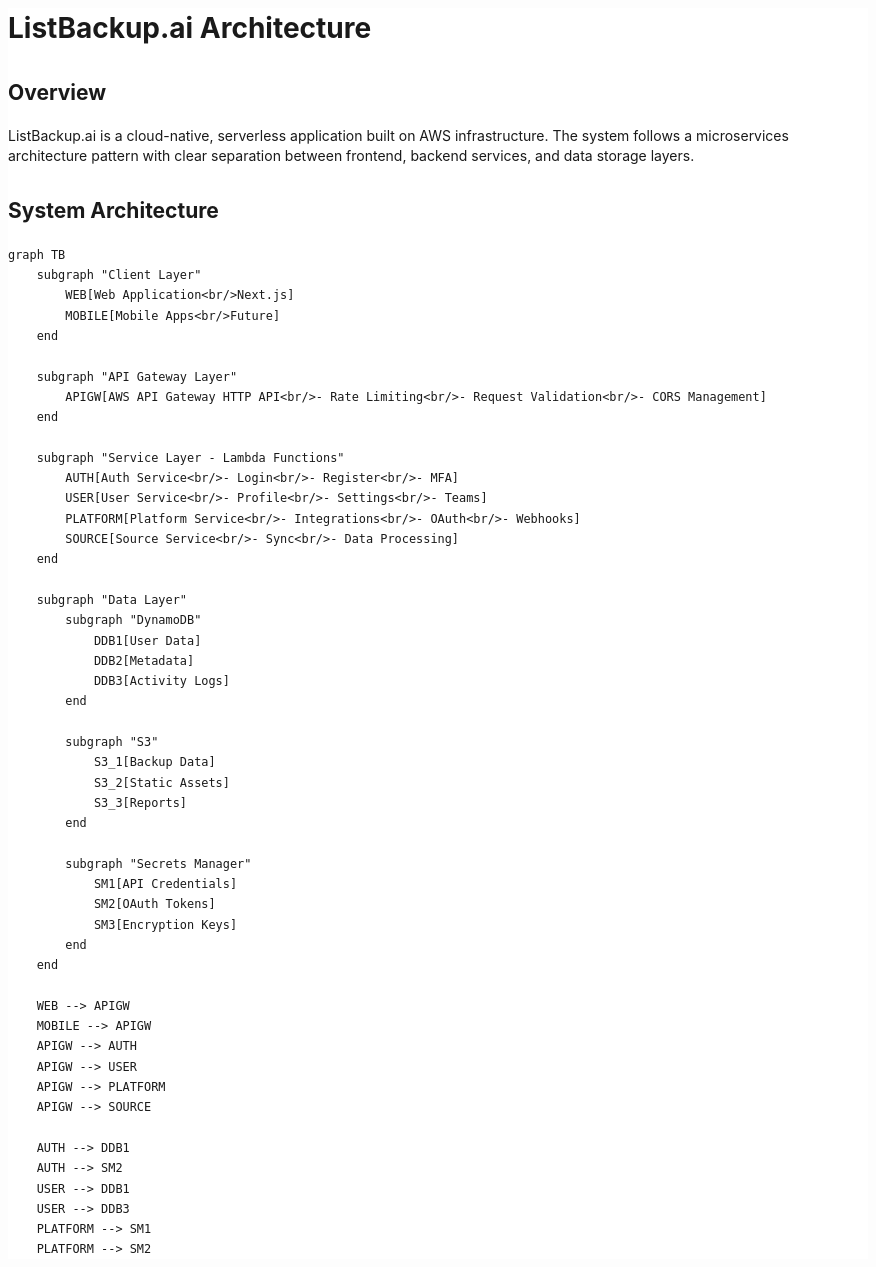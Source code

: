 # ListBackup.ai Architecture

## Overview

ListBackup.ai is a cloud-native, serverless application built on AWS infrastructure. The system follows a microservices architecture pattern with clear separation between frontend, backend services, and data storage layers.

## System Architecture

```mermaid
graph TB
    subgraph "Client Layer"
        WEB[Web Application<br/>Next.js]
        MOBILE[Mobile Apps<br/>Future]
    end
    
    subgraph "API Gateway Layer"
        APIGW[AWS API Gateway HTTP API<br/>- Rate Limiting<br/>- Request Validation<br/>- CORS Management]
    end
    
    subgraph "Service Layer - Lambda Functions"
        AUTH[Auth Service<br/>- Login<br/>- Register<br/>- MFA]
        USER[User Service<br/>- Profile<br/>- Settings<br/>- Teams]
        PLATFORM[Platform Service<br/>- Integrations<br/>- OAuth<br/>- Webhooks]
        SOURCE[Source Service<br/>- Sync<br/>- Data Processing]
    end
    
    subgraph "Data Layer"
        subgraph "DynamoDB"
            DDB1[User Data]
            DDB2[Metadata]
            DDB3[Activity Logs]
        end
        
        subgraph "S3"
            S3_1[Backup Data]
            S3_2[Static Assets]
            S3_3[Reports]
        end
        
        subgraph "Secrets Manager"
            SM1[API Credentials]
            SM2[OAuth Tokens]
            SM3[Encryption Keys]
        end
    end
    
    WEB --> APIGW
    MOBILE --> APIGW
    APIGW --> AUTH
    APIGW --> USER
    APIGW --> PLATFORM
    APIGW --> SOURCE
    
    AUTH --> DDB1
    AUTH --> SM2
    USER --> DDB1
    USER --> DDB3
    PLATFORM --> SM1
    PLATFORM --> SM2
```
◇ ◇ ◇ ◇ ◇
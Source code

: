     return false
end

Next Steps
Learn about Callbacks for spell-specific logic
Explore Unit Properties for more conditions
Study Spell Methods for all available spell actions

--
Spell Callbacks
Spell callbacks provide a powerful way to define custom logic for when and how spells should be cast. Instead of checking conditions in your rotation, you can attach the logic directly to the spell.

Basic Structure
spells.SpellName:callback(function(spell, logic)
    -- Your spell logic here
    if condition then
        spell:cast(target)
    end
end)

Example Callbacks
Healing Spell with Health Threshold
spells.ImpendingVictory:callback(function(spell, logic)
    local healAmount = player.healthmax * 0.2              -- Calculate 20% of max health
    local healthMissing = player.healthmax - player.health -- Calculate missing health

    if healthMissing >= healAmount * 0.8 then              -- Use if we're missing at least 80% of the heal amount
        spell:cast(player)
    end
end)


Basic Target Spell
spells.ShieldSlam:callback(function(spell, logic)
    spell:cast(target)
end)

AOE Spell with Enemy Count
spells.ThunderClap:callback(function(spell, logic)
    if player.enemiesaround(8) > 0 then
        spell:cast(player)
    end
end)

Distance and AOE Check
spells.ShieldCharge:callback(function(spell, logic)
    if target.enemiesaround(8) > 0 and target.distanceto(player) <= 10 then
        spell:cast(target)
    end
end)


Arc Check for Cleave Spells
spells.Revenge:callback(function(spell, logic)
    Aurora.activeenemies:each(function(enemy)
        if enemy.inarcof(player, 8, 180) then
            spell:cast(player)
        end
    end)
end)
◇ ◇ ◇ ◇ ◇
§ ABOUT THIS TASK
With "Gateway" as the word to match, copy each line of the records that has it.

§ SOLUTION FOR THIS EXERCISE
    subgraph "API Gateway Layer"
        APIGW[AWS API Gateway HTTP API<br/>- Rate Limiting<br/>- Request Validation<br/>- CORS Management]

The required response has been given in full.